» **Problem details**: Lines in the records below that contain the word "assets" must each be copied.

» **Source material**:
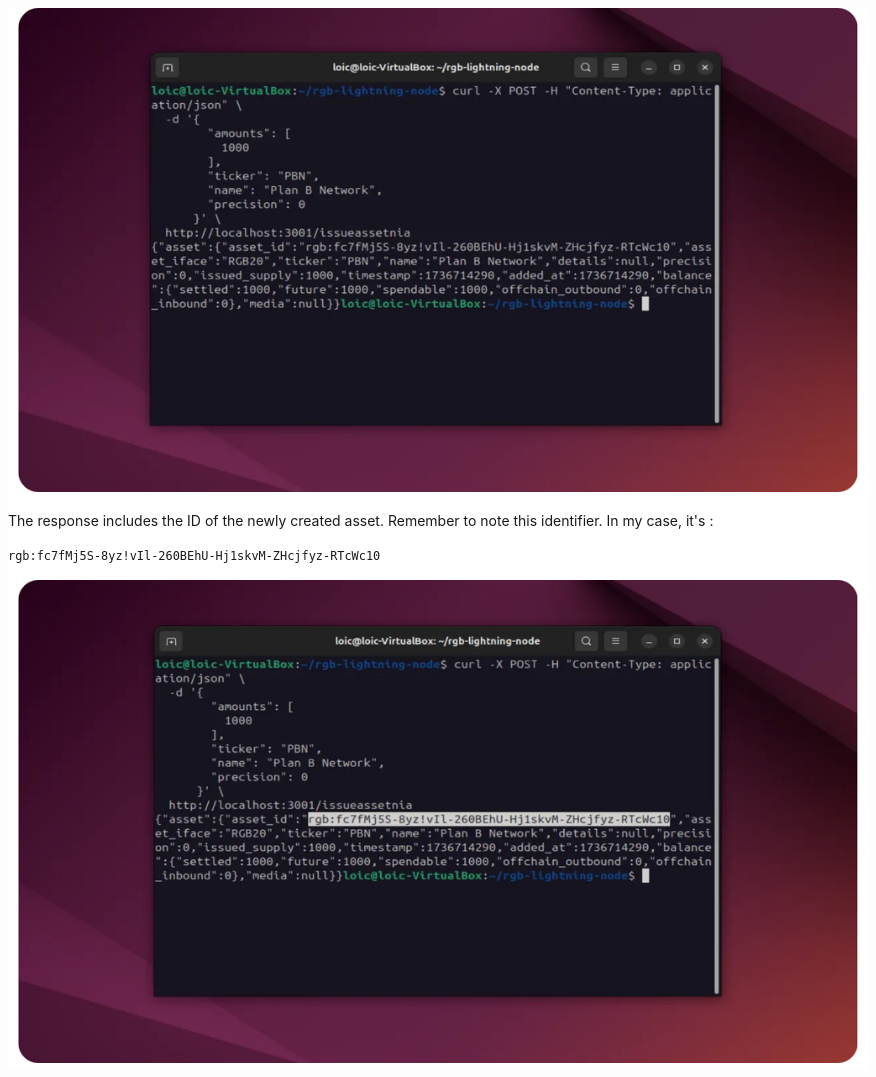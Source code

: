 ![RLN](assets/fr/11.webp)

The response includes the ID of the newly created asset. Remember to note this identifier. In my case, it's :

```txt
rgb:fc7fMj5S-8yz!vIl-260BEhU-Hj1skvM-ZHcjfyz-RTcWc10
```

![RLN](assets/fr/12.webp)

» **Answer space**:
: ![RLN](assets/fr/11.webp)
![RLN](assets/fr/12.webp)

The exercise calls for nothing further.